GIVEN ENTRIES: Begin

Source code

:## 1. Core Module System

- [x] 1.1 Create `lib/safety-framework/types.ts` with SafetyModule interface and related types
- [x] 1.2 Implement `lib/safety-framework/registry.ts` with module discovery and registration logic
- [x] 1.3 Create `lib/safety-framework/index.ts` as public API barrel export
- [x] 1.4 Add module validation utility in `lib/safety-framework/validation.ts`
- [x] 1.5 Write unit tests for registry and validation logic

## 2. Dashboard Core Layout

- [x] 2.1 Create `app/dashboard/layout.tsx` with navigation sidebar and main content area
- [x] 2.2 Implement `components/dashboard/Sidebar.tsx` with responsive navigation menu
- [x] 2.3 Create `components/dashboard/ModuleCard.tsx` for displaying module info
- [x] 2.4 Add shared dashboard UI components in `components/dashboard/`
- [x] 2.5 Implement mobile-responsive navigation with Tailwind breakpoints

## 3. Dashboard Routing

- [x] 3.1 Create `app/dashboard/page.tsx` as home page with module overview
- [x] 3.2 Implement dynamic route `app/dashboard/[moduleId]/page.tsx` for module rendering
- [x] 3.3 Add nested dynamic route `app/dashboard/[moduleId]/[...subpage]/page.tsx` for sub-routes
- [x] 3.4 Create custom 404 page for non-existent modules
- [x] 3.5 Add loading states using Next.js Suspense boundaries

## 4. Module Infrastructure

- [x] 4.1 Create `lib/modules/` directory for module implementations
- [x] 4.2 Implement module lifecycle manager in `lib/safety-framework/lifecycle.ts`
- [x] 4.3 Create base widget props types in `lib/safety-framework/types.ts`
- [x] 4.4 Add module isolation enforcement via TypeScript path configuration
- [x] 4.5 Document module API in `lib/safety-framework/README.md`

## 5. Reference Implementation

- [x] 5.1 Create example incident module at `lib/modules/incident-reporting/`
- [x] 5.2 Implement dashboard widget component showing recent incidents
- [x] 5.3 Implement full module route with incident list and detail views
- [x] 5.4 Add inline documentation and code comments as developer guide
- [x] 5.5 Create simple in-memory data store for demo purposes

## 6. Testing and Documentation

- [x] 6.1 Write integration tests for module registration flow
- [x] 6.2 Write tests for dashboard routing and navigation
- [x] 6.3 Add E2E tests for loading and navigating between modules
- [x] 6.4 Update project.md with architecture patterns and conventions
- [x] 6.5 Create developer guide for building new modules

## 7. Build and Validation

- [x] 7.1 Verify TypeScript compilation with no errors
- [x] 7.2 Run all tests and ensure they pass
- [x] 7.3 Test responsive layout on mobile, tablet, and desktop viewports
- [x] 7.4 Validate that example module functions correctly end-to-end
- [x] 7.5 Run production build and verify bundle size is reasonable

GIVEN ENTRIES: End

### ASSIGNMENT:
Take the line with "- [x] 7.2 Run all tests and ensure they pass" and every line after it in the data, and please reproduce them exactly, leaving out all other lines.

### ANSWER AREA:
- [x] 7.2 Run all tests and ensure they pass
- [x] 7.3 Test responsive layout on mobile, tablet, and desktop viewports
- [x] 7.4 Validate that example module functions correctly end-to-end
- [x] 7.5 Run production build and verify bundle size is reasonable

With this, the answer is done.